In recent weeks, President Vladmir Putin has made two big speeches in December: one annual address to the Federal Assembly on 4 December and one annual press conference on the 18 December. Even between the two, a worsening currency situation deteriorated rapidly. On 15 December alone, Russia’s Central Bank said it had made $1.961 billion worth of foreign exchange market interventions. That day constituted black Monday, where the Rouble lost almost 19% of its value, followed by an even darker Tuesday.

On the 16 December interest rates were lifted from 10.5 to 17 per cent in a bid to stem the currency depreciation. The Russian government has blamed falling oil prices and Western sanctions for the economic problems recently felt, but flawed fiscal policy and Russia’s failure to diversify economically also contribute.

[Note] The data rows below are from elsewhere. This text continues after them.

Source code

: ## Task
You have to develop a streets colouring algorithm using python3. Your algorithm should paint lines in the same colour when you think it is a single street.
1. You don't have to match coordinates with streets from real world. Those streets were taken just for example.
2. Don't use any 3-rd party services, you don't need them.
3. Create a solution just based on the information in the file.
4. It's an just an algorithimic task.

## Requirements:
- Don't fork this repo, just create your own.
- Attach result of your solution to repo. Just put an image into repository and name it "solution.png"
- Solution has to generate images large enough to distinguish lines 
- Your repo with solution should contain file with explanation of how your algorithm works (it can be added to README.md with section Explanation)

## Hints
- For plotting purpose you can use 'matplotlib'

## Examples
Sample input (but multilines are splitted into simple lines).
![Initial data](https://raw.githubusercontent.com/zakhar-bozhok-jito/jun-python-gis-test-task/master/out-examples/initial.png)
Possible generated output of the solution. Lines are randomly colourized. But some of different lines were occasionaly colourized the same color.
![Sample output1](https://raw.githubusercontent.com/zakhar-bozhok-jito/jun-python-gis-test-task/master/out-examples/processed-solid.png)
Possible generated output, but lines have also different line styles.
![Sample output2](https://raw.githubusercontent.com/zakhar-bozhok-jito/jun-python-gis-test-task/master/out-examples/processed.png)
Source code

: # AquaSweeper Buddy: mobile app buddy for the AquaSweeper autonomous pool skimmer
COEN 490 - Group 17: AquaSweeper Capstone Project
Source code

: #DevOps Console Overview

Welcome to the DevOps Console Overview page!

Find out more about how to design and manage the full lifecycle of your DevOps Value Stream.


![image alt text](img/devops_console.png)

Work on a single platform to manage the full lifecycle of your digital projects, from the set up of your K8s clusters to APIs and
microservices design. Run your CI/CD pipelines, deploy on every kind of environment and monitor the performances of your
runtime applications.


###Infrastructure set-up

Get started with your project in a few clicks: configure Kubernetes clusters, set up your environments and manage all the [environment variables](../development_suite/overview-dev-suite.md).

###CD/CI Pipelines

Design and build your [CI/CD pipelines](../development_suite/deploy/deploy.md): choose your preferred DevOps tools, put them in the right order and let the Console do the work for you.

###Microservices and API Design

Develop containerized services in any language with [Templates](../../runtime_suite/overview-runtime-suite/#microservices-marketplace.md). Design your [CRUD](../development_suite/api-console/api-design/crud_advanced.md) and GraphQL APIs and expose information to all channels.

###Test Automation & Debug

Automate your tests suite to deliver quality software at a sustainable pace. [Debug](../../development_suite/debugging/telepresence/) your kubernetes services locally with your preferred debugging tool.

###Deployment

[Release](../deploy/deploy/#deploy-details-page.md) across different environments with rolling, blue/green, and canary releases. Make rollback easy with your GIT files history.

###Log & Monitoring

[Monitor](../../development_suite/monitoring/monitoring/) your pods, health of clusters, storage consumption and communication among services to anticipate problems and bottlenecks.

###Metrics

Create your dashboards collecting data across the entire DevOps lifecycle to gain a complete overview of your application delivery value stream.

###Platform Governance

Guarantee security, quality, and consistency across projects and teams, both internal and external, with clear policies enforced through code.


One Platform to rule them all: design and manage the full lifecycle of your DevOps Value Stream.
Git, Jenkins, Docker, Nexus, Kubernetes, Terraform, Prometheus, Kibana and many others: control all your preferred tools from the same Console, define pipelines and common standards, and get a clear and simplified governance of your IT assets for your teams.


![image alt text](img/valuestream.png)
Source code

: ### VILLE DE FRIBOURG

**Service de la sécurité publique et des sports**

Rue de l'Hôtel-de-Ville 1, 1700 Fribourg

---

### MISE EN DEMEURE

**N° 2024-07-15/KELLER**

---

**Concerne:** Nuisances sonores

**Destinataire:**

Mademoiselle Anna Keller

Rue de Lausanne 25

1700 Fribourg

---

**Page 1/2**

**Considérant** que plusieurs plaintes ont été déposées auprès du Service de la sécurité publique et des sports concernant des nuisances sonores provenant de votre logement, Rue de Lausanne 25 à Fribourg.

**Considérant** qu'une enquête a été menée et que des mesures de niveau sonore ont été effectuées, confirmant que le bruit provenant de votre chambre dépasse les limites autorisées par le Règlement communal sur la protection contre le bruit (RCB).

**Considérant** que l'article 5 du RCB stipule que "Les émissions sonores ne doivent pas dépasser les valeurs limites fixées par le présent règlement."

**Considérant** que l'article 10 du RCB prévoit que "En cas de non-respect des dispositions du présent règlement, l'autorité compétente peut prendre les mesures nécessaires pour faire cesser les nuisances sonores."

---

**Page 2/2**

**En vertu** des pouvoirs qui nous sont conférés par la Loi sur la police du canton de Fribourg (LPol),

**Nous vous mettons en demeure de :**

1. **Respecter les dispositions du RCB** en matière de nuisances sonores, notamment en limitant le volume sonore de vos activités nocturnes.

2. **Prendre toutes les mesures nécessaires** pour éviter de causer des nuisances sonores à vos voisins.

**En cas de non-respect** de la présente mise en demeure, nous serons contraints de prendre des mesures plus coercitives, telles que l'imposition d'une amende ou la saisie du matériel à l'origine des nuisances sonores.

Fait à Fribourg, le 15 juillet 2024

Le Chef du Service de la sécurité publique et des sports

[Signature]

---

A key question for many at the moment is whether severe economic problems in Russia could threaten Putin’s position as President. The prospect of further economic hardship, and the government’s visible difficulty in tackling it, will bring the government’s effectiveness under question. It is easy for the media to manipulate events of a war Russia denies it has been fighting in neighbouring Ukraine, but it is impossible to mask economic issues that are felt by Russian voters on a daily basis. The fervour of patriotism and high popularity ratings for the President are surely breakable if the Russian people begin to really suffer economically?

A Russian Maidan?

The idea of popular discontent turning into coherent political protest that could truly threaten Putin’s position looks unlikely. According to an October survey by the Levada Centre, an independent polling organisation, 81% of those asked said they were ‘unlikely’ to participate in mass protests if they were to occur, even If it was regarding a drop in their standard of living. .

The failure of opposition leaders to challenge the political status quo through election was highlighted by anti-corruption blogger Aleksey Navalny’s loss in the mayoral elections, albeit disputed, in 2013 Under Putin’s rule broader popular political protest has been relatively unsuccessful in Russia. The crackdown on the Bolotnaya protests beginning in 2011 may be indicative of how popular protest might be dealt with. Some have placed hope on formerly imprisoned, now exiled oligarch Mikhail Khodorkovsky’s chances of returning to become an opposition leader, but it is hard to see how he would currently launch a competitive support base from afar.

Obviously, the urgency of the economic situation has intensified since even the very recent Levada poll, and economics may be a far more powerful catalyst for change than dissatisfaction with the political status quo. There is a layer of society that would certainly like to see regime change from what is perceived to be a system of corruption and economic mismanagement.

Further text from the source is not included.